↓

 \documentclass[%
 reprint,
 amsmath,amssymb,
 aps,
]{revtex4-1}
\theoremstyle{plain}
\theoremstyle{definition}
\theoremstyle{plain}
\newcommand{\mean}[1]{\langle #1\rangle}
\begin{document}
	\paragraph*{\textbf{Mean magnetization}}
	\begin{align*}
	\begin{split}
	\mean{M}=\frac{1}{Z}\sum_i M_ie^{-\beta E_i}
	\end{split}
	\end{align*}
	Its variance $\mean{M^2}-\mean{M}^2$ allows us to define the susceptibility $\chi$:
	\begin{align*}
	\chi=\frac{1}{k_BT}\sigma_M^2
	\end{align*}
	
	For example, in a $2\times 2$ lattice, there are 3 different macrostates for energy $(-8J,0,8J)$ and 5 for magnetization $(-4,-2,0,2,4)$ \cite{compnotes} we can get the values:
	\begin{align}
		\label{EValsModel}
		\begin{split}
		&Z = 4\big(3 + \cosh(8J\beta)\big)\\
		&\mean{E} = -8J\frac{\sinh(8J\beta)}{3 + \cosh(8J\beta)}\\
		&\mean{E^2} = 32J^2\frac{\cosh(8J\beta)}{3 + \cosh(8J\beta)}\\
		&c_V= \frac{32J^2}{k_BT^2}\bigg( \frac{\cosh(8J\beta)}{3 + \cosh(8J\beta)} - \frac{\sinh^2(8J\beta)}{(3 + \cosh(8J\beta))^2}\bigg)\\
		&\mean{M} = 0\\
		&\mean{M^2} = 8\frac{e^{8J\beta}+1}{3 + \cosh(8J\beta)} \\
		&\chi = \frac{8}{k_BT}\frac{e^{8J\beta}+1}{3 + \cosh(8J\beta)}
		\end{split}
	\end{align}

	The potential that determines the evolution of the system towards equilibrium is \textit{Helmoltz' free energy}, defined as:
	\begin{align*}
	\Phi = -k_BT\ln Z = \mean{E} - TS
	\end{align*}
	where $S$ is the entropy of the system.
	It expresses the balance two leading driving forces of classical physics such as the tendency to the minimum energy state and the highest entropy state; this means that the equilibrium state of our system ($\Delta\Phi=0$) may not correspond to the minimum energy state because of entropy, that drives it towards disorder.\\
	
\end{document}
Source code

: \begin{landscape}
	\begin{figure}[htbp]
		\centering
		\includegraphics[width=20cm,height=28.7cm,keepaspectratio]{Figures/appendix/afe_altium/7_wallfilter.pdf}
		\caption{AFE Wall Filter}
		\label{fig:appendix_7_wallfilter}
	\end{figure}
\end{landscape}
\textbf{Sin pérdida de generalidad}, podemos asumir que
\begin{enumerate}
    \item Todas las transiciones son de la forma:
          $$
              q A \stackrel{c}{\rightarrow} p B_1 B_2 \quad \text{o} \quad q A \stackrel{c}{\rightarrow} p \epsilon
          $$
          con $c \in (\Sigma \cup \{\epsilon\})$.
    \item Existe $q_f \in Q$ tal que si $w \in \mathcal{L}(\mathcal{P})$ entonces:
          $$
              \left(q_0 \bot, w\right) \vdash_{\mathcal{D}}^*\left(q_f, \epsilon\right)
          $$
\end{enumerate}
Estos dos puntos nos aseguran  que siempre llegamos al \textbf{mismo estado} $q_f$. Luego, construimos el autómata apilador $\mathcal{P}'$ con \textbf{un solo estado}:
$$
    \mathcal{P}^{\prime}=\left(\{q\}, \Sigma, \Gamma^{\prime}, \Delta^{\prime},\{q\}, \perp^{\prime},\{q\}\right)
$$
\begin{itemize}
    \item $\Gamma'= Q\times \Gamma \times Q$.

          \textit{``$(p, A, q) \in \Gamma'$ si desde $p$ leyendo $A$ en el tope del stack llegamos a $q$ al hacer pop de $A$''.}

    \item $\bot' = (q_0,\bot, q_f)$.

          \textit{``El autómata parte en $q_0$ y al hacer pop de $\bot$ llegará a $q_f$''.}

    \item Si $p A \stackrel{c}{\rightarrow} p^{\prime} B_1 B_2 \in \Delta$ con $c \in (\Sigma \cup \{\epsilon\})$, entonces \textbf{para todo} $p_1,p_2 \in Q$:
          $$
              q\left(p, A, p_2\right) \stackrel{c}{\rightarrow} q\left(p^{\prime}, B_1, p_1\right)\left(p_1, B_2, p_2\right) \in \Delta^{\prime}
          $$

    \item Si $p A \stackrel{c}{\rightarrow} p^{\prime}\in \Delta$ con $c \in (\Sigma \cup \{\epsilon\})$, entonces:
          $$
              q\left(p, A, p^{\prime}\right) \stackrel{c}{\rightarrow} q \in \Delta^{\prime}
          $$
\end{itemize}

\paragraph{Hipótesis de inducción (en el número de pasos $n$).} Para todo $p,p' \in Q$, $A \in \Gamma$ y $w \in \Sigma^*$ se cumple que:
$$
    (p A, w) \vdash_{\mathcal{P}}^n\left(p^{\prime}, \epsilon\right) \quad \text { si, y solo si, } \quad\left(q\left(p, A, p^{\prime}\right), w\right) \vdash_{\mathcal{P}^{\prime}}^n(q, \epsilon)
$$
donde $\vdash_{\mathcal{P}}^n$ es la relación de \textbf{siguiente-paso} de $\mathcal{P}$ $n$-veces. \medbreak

↑

Restate the full listing word for word, leaving out nothing.

> [TASK OUTPUT]
 \documentclass[%
 reprint,
 amsmath,amssymb,
 aps,
]{revtex4-1}
\theoremstyle{plain}
\theoremstyle{definition}
\theoremstyle{plain}
\newcommand{\mean}[1]{\langle #1\rangle}
\begin{document}
	\paragraph*{\textbf{Mean magnetization}}
	\begin{align*}
	\begin{split}
	\mean{M}=\frac{1}{Z}\sum_i M_ie^{-\beta E_i}
	\end{split}
	\end{align*}
	Its variance $\mean{M^2}-\mean{M}^2$ allows us to define the susceptibility $\chi$:
	\begin{align*}
	\chi=\frac{1}{k_BT}\sigma_M^2
	\end{align*}
	
	For example, in a $2\times 2$ lattice, there are 3 different macrostates for energy $(-8J,0,8J)$ and 5 for magnetization $(-4,-2,0,2,4)$ \cite{compnotes} we can get the values:
	\begin{align}
		\label{EValsModel}
		\begin{split}
		&Z = 4\big(3 + \cosh(8J\beta)\big)\\
		&\mean{E} = -8J\frac{\sinh(8J\beta)}{3 + \cosh(8J\beta)}\\
		&\mean{E^2} = 32J^2\frac{\cosh(8J\beta)}{3 + \cosh(8J\beta)}\\
		&c_V= \frac{32J^2}{k_BT^2}\bigg( \frac{\cosh(8J\beta)}{3 + \cosh(8J\beta)} - \frac{\sinh^2(8J\beta)}{(3 + \cosh(8J\beta))^2}\bigg)\\
		&\mean{M} = 0\\
		&\mean{M^2} = 8\frac{e^{8J\beta}+1}{3 + \cosh(8J\beta)} \\
		&\chi = \frac{8}{k_BT}\frac{e^{8J\beta}+1}{3 + \cosh(8J\beta)}
		\end{split}
	\end{align}

	The potential that determines the evolution of the system towards equilibrium is \textit{Helmoltz' free energy}, defined as:
	\begin{align*}
	\Phi = -k_BT\ln Z = \mean{E} - TS
	\end{align*}
	where $S$ is the entropy of the system.
	It expresses the balance two leading driving forces of classical physics such as the tendency to the minimum energy state and the highest entropy state; this means that the equilibrium state of our system ($\Delta\Phi=0$) may not correspond to the minimum energy state because of entropy, that drives it towards disorder.\\
	
\end{document}
Source code

: \begin{landscape}
	\begin{figure}[htbp]
		\centering
		\includegraphics[width=20cm,height=28.7cm,keepaspectratio]{Figures/appendix/afe_altium/7_wallfilter.pdf}
		\caption{AFE Wall Filter}
		\label{fig:appendix_7_wallfilter}
	\end{figure}
\end{landscape}
\textbf{Sin pérdida de generalidad}, podemos asumir que
\begin{enumerate}
    \item Todas las transiciones son de la forma:
          $$
              q A \stackrel{c}{\rightarrow} p B_1 B_2 \quad \text{o} \quad q A \stackrel{c}{\rightarrow} p \epsilon
          $$
          con $c \in (\Sigma \cup \{\epsilon\})$.
    \item Existe $q_f \in Q$ tal que si $w \in \mathcal{L}(\mathcal{P})$ entonces:
          $$
              \left(q_0 \bot, w\right) \vdash_{\mathcal{D}}^*\left(q_f, \epsilon\right)
          $$
\end{enumerate}
Estos dos puntos nos aseguran  que siempre llegamos al \textbf{mismo estado} $q_f$. Luego, construimos el autómata apilador $\mathcal{P}'$ con \textbf{un solo estado}:
$$
    \mathcal{P}^{\prime}=\left(\{q\}, \Sigma, \Gamma^{\prime}, \Delta^{\prime},\{q\}, \perp^{\prime},\{q\}\right)
$$
\begin{itemize}
    \item $\Gamma'= Q\times \Gamma \times Q$.

          \textit{``$(p, A, q) \in \Gamma'$ si desde $p$ leyendo $A$ en el tope del stack llegamos a $q$ al hacer pop de $A$''.}

    \item $\bot' = (q_0,\bot, q_f)$.

          \textit{``El autómata parte en $q_0$ y al hacer pop de $\bot$ llegará a $q_f$''.}

    \item Si $p A \stackrel{c}{\rightarrow} p^{\prime} B_1 B_2 \in \Delta$ con $c \in (\Sigma \cup \{\epsilon\})$, entonces \textbf{para todo} $p_1,p_2 \in Q$:
          $$
              q\left(p, A, p_2\right) \stackrel{c}{\rightarrow} q\left(p^{\prime}, B_1, p_1\right)\left(p_1, B_2, p_2\right) \in \Delta^{\prime}
          $$

    \item Si $p A \stackrel{c}{\rightarrow} p^{\prime}\in \Delta$ con $c \in (\Sigma \cup \{\epsilon\})$, entonces:
          $$
              q\left(p, A, p^{\prime}\right) \stackrel{c}{\rightarrow} q \in \Delta^{\prime}
          $$
\end{itemize}

\paragraph{Hipótesis de inducción (en el número de pasos $n$).} Para todo $p,p' \in Q$, $A \in \Gamma$ y $w \in \Sigma^*$ se cumple que:
$$
    (p A, w) \vdash_{\mathcal{P}}^n\left(p^{\prime}, \epsilon\right) \quad \text { si, y solo si, } \quad\left(q\left(p, A, p^{\prime}\right), w\right) \vdash_{\mathcal{P}^{\prime}}^n(q, \epsilon)
$$
donde $\vdash_{\mathcal{P}}^n$ es la relación de \textbf{siguiente-paso} de $\mathcal{P}$ $n$-veces. \medbreak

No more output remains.